Il motivo è inammissibile per le stesse ragioni esposte nell’esame del secondo motivo. Non si deduce un rischio specifico nè una localizzazione, nulla si dice in ordine al rilievo della Corte di merito e cioè che non può valutarsi il rischio da mancata protezione se la parte non specifica se si è rivolto alle autorità e quale è stata la risposta e non si offrono informazioni sul paese di origine pertinenti al caso di specie. Si deve inoltre ricordare che nell’esercitare i suoi poteri officiosi, il giudice non può introdurre nel thema decidendum un fatto nuovo o diverso da quello allegato dal ricorrente, ma deve attenersi al racconto reso da quest’ultimo, (ex multis: Cass. n. 5973/2019 Cass. 29056/2019; Cass. n. 28424/2018), salvo in ogni caso il potere del giudice di qualificare diversamente la misura di protezione appropriata al rischio in concreto prospettato dalla parte (Cass. 7333/2015). Il compito del giudice si definisce, pertanto, nell’integrare “il giudizio di veridicità delle dichiarazioni del richiedente con l’assunzione delle informazioni relative alla condizione generale del Paese” (cfr. Cass. n. 16202/2012; Cass. n. 10202/2011), mentre di contro il potere-dovere di cooperazione istruttoria non sorge in presenza di dichiarazioni intrinsecamente inattendibili alla stregua degli indicatori di genuinità soggettiva contenuti nel D.Lgs. n. 251 del 2007, art. 3 (cfr. Cass. n. 7333/2015).
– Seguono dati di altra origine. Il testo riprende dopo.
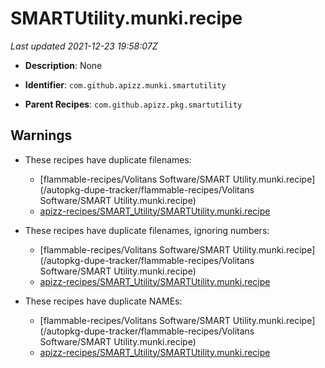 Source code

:# SMARTUtility.munki.recipe

_Last updated 2021-12-23 19:58:07Z_

- **Description**: None

- **Identifier**: `com.github.apizz.munki.smartutility`

- **Parent Recipes**: `com.github.apizz.pkg.smartutility`

## Warnings

- These recipes have duplicate filenames:
    - [flammable-recipes/Volitans Software/SMART Utility.munki.recipe](/autopkg-dupe-tracker/flammable-recipes/Volitans Software/SMART Utility.munki.recipe)
    - [apizz-recipes/SMART_Utility/SMARTUtility.munki.recipe](/autopkg-dupe-tracker/apizz-recipes/SMART_Utility/SMARTUtility.munki.recipe)

- These recipes have duplicate filenames, ignoring numbers:
    - [flammable-recipes/Volitans Software/SMART Utility.munki.recipe](/autopkg-dupe-tracker/flammable-recipes/Volitans Software/SMART Utility.munki.recipe)
    - [apizz-recipes/SMART_Utility/SMARTUtility.munki.recipe](/autopkg-dupe-tracker/apizz-recipes/SMART_Utility/SMARTUtility.munki.recipe)

- These recipes have duplicate NAMEs:
    - [flammable-recipes/Volitans Software/SMART Utility.munki.recipe](/autopkg-dupe-tracker/flammable-recipes/Volitans Software/SMART Utility.munki.recipe)
    - [apizz-recipes/SMART_Utility/SMARTUtility.munki.recipe](/autopkg-dupe-tracker/apizz-recipes/SMART_Utility/SMARTUtility.munki.recipe)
Con il quinto motivo si lamenta la violazione del D.Lgs. n. 286 del 1998, art. 5, comma 6 e D.Lgs. n. 286 del 1998, art. 19, il mancato riconoscimento della protezione umanitaria. Anche questo motivo è inammissibile per genericità perchè le censure sono stereotipate e generiche e non si riferiscono alla condizione individuale del soggetto e alla sua storia personale come sopra esaminata e valutata dalla Corte di merito.

Il ricorso è pertanto da rigettare, con la conseguente condanna alle spese del giudizio di legittimità in favore del Ministero controricorrente. Il richiedente è ammesso al patrocinio a spese dello Stato e pertanto non è tenuto è tenuto al versamento del contributo unificato, stante la prenotazione a debito prevista dal combinato disposto di cui al D.P.R. n. 115 del 2002, artt. 11 e 131 e, di conseguenza, neppure dell’ulteriore importo di cui all’art. 13, comma 1 – quater, del decreto citato (cfr. Cass. 7368/2017; n. 32319 del 2018), se ed in quanto l’ammissione non risulti revocata.

P.Q.M.

Rigetta il ricorso e condanna il ricorrente al rimborso, in favore del Ministero controricorrente, delle spese sostenute per il presente giudizio di legittimità, liquidate in complessivi Euro 2.100,00 per compenso, oltre alle spese prenotate a debito. Non ricorrono i presupposti per l’applicazione del doppio contributo di cui al D.P.R. n. 115 del 2002, art. 13, comma 1-quater, se ed in quanto l’ammissione non risulti revocata.

Così deciso in Roma, nella camera di consiglio, il 4 novembre 2019.